Никколо секунду подумал.
— Да, у нее особый звук, не такой, как у всех, что я когда-либо делал. Думаю, тому есть несколько причин. Некоторые я могу объяснить, о других не имею представления. Помню, как нашел в Доломитах ель, из которой она сделана. Больше десяти лет назад.
Герцогиня повернулась на скамеечке, чтобы послушать рассказ.

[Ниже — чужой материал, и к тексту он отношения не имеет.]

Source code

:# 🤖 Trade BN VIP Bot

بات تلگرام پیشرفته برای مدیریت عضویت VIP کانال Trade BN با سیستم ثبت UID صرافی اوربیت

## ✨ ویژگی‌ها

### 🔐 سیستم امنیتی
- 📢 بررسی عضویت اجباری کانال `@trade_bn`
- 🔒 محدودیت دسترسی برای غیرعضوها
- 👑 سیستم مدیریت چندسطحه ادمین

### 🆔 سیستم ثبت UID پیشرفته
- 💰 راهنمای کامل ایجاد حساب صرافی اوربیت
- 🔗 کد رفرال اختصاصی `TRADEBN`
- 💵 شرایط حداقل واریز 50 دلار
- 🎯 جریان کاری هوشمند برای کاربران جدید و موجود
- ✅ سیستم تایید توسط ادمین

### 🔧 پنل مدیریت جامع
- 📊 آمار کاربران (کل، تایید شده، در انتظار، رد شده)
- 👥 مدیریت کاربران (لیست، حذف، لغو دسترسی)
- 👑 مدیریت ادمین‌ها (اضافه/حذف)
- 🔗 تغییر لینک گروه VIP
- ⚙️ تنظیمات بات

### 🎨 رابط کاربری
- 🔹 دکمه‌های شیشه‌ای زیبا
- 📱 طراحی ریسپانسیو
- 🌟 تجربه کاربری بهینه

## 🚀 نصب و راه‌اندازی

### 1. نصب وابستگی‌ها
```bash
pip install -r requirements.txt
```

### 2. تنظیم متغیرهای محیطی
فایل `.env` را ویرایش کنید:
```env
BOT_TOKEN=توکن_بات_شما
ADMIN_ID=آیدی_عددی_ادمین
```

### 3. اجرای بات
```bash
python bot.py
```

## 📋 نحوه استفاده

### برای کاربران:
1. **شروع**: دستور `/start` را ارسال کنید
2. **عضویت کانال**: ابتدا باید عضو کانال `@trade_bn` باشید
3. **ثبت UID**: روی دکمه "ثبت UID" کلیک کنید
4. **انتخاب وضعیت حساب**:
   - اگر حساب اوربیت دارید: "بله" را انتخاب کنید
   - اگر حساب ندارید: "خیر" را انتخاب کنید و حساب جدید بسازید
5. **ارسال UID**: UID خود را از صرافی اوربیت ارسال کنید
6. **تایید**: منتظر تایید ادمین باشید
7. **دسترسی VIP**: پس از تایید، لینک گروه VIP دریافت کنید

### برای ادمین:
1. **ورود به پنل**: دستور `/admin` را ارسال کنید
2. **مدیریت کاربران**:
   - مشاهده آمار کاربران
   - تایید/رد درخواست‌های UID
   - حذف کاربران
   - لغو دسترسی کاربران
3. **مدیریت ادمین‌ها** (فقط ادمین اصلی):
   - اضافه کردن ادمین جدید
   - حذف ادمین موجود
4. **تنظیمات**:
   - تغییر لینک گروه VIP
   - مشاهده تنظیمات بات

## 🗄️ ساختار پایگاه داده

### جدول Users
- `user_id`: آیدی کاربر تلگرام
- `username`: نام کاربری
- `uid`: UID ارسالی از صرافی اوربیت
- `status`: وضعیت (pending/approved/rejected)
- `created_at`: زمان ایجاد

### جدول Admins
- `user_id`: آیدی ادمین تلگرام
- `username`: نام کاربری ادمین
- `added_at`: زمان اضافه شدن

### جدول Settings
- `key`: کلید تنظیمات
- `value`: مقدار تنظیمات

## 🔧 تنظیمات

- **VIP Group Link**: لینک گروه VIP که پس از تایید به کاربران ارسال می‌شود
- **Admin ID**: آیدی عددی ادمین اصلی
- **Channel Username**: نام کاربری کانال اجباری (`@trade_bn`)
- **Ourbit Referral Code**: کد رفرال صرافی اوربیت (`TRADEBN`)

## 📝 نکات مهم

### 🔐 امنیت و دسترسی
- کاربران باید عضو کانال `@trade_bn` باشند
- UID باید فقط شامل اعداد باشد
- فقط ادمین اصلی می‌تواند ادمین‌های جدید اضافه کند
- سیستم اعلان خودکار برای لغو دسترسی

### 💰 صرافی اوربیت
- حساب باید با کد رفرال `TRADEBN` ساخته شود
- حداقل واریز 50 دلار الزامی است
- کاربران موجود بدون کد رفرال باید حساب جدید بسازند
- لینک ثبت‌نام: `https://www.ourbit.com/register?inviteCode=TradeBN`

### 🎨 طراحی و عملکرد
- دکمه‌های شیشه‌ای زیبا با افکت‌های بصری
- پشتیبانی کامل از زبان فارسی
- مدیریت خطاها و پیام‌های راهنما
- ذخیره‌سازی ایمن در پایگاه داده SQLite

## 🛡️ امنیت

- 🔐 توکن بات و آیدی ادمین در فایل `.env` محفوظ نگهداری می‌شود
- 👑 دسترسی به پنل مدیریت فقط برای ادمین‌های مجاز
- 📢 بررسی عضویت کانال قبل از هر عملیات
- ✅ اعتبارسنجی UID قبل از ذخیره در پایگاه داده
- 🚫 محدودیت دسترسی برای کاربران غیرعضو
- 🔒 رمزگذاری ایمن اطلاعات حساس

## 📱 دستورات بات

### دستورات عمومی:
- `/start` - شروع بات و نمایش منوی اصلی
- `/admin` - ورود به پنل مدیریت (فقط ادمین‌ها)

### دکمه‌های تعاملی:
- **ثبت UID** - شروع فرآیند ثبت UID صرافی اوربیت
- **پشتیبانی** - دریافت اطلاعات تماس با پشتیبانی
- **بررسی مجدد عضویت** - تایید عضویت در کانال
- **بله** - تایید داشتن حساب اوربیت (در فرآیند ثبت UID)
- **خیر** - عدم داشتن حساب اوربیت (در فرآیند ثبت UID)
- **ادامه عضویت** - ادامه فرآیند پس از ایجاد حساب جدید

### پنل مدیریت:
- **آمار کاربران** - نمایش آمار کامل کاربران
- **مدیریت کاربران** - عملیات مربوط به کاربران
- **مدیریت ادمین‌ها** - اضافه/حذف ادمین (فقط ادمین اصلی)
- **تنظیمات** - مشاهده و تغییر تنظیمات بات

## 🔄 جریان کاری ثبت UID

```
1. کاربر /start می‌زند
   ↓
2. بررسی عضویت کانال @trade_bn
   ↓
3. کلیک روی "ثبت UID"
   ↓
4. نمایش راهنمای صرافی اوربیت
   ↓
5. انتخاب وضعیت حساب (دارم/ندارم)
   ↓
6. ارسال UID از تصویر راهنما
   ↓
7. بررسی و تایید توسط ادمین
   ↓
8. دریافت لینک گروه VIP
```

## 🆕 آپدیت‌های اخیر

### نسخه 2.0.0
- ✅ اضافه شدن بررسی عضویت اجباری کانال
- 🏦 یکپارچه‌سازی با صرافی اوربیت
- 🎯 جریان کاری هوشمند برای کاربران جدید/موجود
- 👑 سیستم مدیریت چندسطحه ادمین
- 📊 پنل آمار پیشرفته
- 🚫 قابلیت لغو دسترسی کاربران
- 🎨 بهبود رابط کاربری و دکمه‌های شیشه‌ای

— Древнее дерево на краю обрыва. Я услышал, как ветер поет в ветвях ели, прежде чем увидел ее. Она была скручена и согнута, как старик. В другое время я бы и не подумал рубить такое дерево. То был… странный момент… декабрьское новолуние, я всегда рублю деревья в это время. И в тот день, должно быть, случилось солнечное затмение, воздух сделался неподвижен, свет начал меркнуть. Когда стемнело, соловей, перепутавший время дня, сел на дерево и начал петь. Пение в морозном воздухе звучало удивительно, ясно и резко. Затем вышло солнце, птица улетела, и я срубил дерево.
Древесина оказалась такой жесткой и непригодной для обработки, что большую часть я не смог использовать. Но один брус мне получить удалось, его я, как обычно, выдерживал десять лет и наконец-то недавно использовал, создав эту скрипку.